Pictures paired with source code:

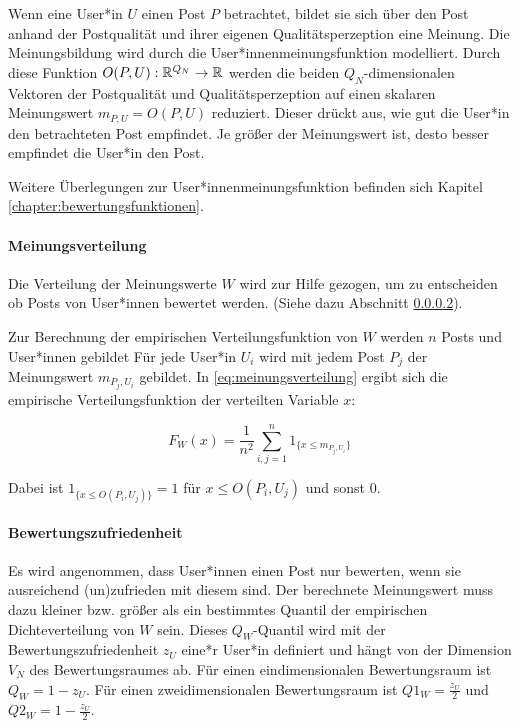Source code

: Wenn eine User*in $U$ einen Post $P$ betrachtet, bildet sie sich über den Post anhand der Postqualität und ihrer eigenen Qualitätsperzeption eine Meinung. Die Meinungsbildung wird durch die User*innenmeinungsfunktion modelliert. Durch diese Funktion $O(P,U): \mathbb{R}^{Q_N} \rightarrow \mathbb{R} $ werden die beiden $Q_N$-dimensionalen Vektoren der Postqualität und Qualitätsperzeption auf einen skalaren Meinungswert $m_{P,U} = O(P,U)$ reduziert. Dieser drückt aus, wie gut die User*in den betrachteten Post empfindet. Je größer der Meinungswert ist, desto besser empfindet die User*in den Post.

Weitere Überlegungen zur User*innenmeinungsfunktion befinden sich Kapitel \ref{chapter:bewertungsfunktionen}.

\paragraph{Meinungsverteilung}

Die Verteilung der Meinungswerte $W$ wird zur Hilfe gezogen, um zu entscheiden ob Posts von User*innen bewertet werden. (Siehe dazu Abschnitt \ref{bewertungszufriedenheit}).

Zur Berechnung der empirischen Verteilungsfunktion von $W$ werden $n$ Posts und User*innen gebildet Für jede User*in $U_i$ wird mit jedem Post $P_j$ der Meinungswert $m_{P_j, U_i}$ gebildet. In \ref{eq:meinungsverteilung} ergibt sich die empirische Verteilungsfunktion der verteilten Variable $x$:

\begin{equation}
\label{eq:meinungsverteilung}
F_W(x) = \frac{1}{n^2}\sum_{i,j = 1}^{n} 1_{\{x \leq m_{P_j, U_i}\}}
\end{equation}

Dabei ist  $1_{\{x \leq O(P_i,U_j)\}} = 1$ für $x \leq O(P_i,U_j)$ und sonst $0$.


\paragraph{Bewertungszufriedenheit}
\label{bewertungszufriedenheit}

Es wird angenommen, dass User*innen einen Post nur bewerten, wenn sie ausreichend (un)zufrieden mit diesem sind. Der berechnete Meinungswert muss dazu kleiner bzw. größer als ein bestimmtes Quantil der empirischen Dichteverteilung von $W$ sein. Dieses $Q_W$-Quantil wird mit der Bewertungszufriedenheit $z_U$ eine*r User*in definiert und hängt von der Dimension $V_N$ des Bewertungsraumes ab. Für einen eindimensionalen Bewertungsraum ist $Q_W = 1 - z_U$. Für einen zweidimensionalen Bewertungsraum ist $Q1_W = \frac{z_U}{2}$ und $Q2_W = 1 - \frac{z_U}{2}$.

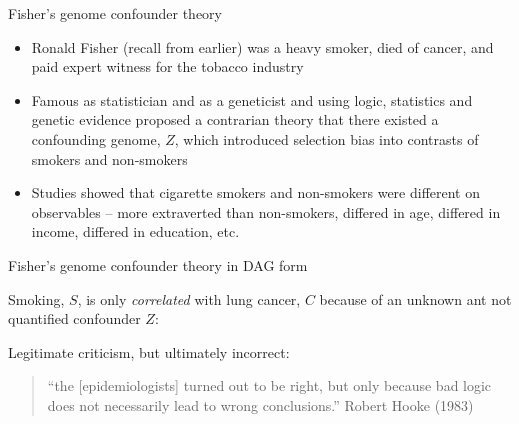 \documentclass{beamer}
\begin{document}
\begin{frame}{Fisher's genome confounder theory}
		\begin{itemize}
		\item Ronald Fisher (recall from earlier) was a heavy smoker, died of cancer, and paid expert witness for the tobacco industry
		\item Famous as statistician and as a geneticist and using logic, statistics and genetic evidence proposed a contrarian theory that there existed a confounding genome, $Z$, which introduced selection bias into contrasts of smokers and non-smokers 
		\item Studies showed that cigarette smokers and non-smokers were different on observables -- more extraverted than non-smokers, differed in age, differed in income, differed in education, etc.
		\end{itemize}
\end{frame}

\begin{frame}{Fisher's genome confounder theory in DAG form}
	
Smoking, $S$, is only \emph{correlated} with lung cancer, $C$ because of an unknown ant not quantified confounder $Z$:

  \begin{center}
  \end{center}

Legitimate criticism, but ultimately incorrect:

\bigskip

  \begin{quote}  
    ``the [epidemiologists] turned out to be right, but only because bad logic does not necessarily lead to wrong conclusions.'' Robert Hooke (1983)
  \end{quote}

	
\end{frame}
\end{document}
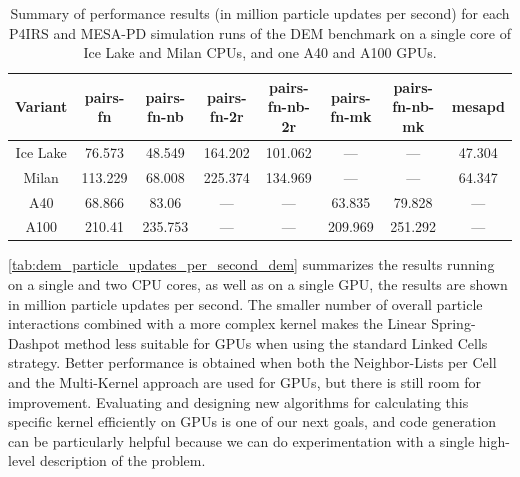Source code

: \documentclass[Afour,sageh,times]{sagej}
\newcommand{\RMchange}[1]{{\color{blue} #1}}
\begin{document}
\begin{table}[htb]
    \centering
    \begin{tabular}{c|c|c|c|c|c|c|c}
        Variant & pairs-fn & pairs-fn-nb & pairs-fn-2r & pairs-fn-nb-2r & pairs-fn-mk & pairs-fn-nb-mk & mesapd \\
        \hline
        Ice Lake & 76.573 & 48.549 & 164.202 & 101.062 & --- & --- & 47.304 \\
        Milan & 113.229 & 68.008 & 225.374 & 134.969 & --- & --- & 64.347 \\
        A40 & 68.866 & 83.06 & --- & --- & 63.835 & 79.828 & --- \\
        A100 & 210.41 & 235.753 & --- & --- & 209.969 & 251.292 & --- \\
    \end{tabular}
    \caption{\RMchange{Summary of performance results (in million particle updates per second) for each P4IRS and MESA-PD simulation runs of the DEM benchmark on a single core of Ice Lake and Milan CPUs, and one A40 and A100 GPUs.}}
    \label{tab:dem_particle_updates_per_second_dem}
\end{table}

\RMchange{\autoref{tab:dem_particle_updates_per_second_dem} summarizes the results running on a single and two CPU cores, as well as on a single GPU, the results are shown in million particle updates per second.
The smaller number of overall particle interactions combined with a more complex kernel makes the Linear Spring-Dashpot method less suitable for GPUs when using the standard Linked Cells strategy.
Better performance is obtained when both the Neighbor-Lists per Cell and the Multi-Kernel approach are used for GPUs, but there is still room for improvement.
Evaluating and designing new algorithms for calculating this specific kernel efficiently on GPUs is one of our next goals, and code generation can be particularly helpful because we can do experimentation with a single high-level description of the problem.}
\end{document}
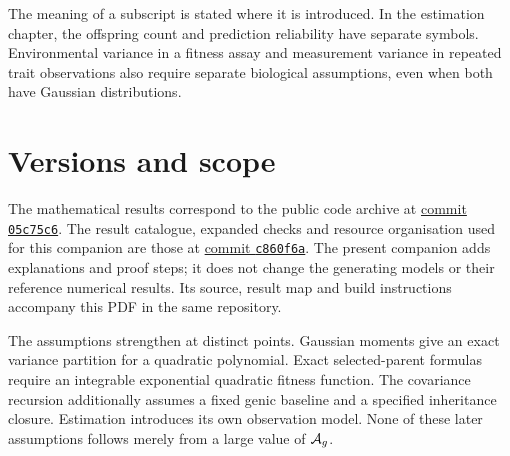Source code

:The meaning of a subscript is stated where it is introduced. In the estimation chapter, the offspring count and prediction reliability have separate symbols. Environmental variance in a fitness assay and measurement variance in repeated trait observations also require separate biological assumptions, even when both have Gaussian distributions.

\section*{Versions and scope}
The mathematical results correspond to the public code archive at \href{https://github.com/dortizbarrientos/additive_channels/tree/05c75c6ee4335513b217f3026bf6e43ccbd0f62b}{commit \texttt{05c75c6}}. The result catalogue, expanded checks and resource organisation used for this companion are those at \href{https://github.com/dortizbarrientos/additive_channels/tree/c860f6a1373be310a59502e244effe75e0e622be}{commit \texttt{c860f6a}}. The present companion adds explanations and proof steps; it does not change the generating models or their reference numerical results. Its source, result map and build instructions accompany this PDF in the same repository.

The assumptions strengthen at distinct points. Gaussian moments give an exact variance partition for a quadratic polynomial. Exact selected-parent formulas require an integrable exponential quadratic fitness function. The covariance recursion additionally assumes a fixed genic baseline and a specified inheritance closure. Estimation introduces its own observation model. None of these later assumptions follows merely from a large value of $\Ag$.
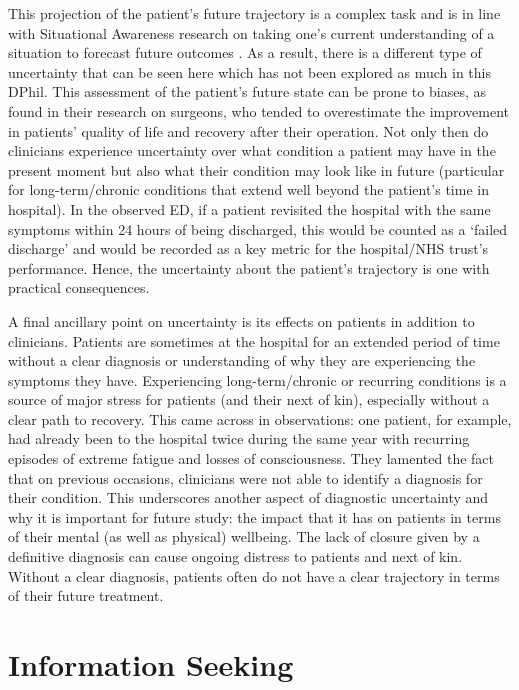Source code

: \documentclass[a4paper, nobind]{templates/ociamthesis}
\begin{document}
\hfill\break
This projection of the patient's future trajectory is a complex task and is in line with Situational Awareness research on taking one's current understanding of a situation to forecast future outcomes \autocite{endsley_toward_1995}. As a result, there is a different type of uncertainty that can be seen here which has not been explored as much in this DPhil. This assessment of the patient's future state can be prone to biases, as \textcite{graz_prognosis_2005} found in their research on surgeons, who tended to overestimate the improvement in patients' quality of life and recovery after their operation. Not only then do clinicians experience uncertainty over what condition a patient may have in the present moment but also what their condition may look like in future (particular for long-term/chronic conditions that extend well beyond the patient's time in hospital). In the observed ED, if a patient revisited the hospital with the same symptoms within 24 hours of being discharged, this would be counted as a `failed discharge' and would be recorded as a key metric for the hospital/NHS trust's performance. Hence, the uncertainty about the patient's trajectory is one with practical consequences.

\hfill\break
A final ancillary point on uncertainty is its effects on patients in addition to clinicians. Patients are sometimes at the hospital for an extended period of time without a clear diagnosis or understanding of why they are experiencing the symptoms they have. Experiencing long-term/chronic or recurring conditions is a source of major stress for patients (and their next of kin), especially without a clear path to recovery. This came across in observations: one patient, for example, had already been to the hospital twice during the same year with recurring episodes of extreme fatigue and losses of consciousness. They lamented the fact that on previous occasions, clinicians were not able to identify a diagnosis for their condition. This underscores another aspect of diagnostic uncertainty and why it is important for future study: the impact that it has on patients in terms of their mental (as well as physical) wellbeing. The lack of closure given by a definitive diagnosis can cause ongoing distress to patients and next of kin. Without a clear diagnosis, patients often do not have a clear trajectory in terms of their future treatment.

\section*{Information Seeking}\label{information-seeking-1}
\end{document}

- _Task description_
Pull out all lines containing the word "using" from the entries above.

- _Task answer_
		\item Famous as statistician and as a geneticist and using logic, statistics and genetic evidence proposed a contrarian theory that there existed a confounding genome, $Z$, which introduced selection bias into contrasts of smokers and non-smokers 
The smaller number of overall particle interactions combined with a more complex kernel makes the Linear Spring-Dashpot method less suitable for GPUs when using the standard Linked Cells strategy.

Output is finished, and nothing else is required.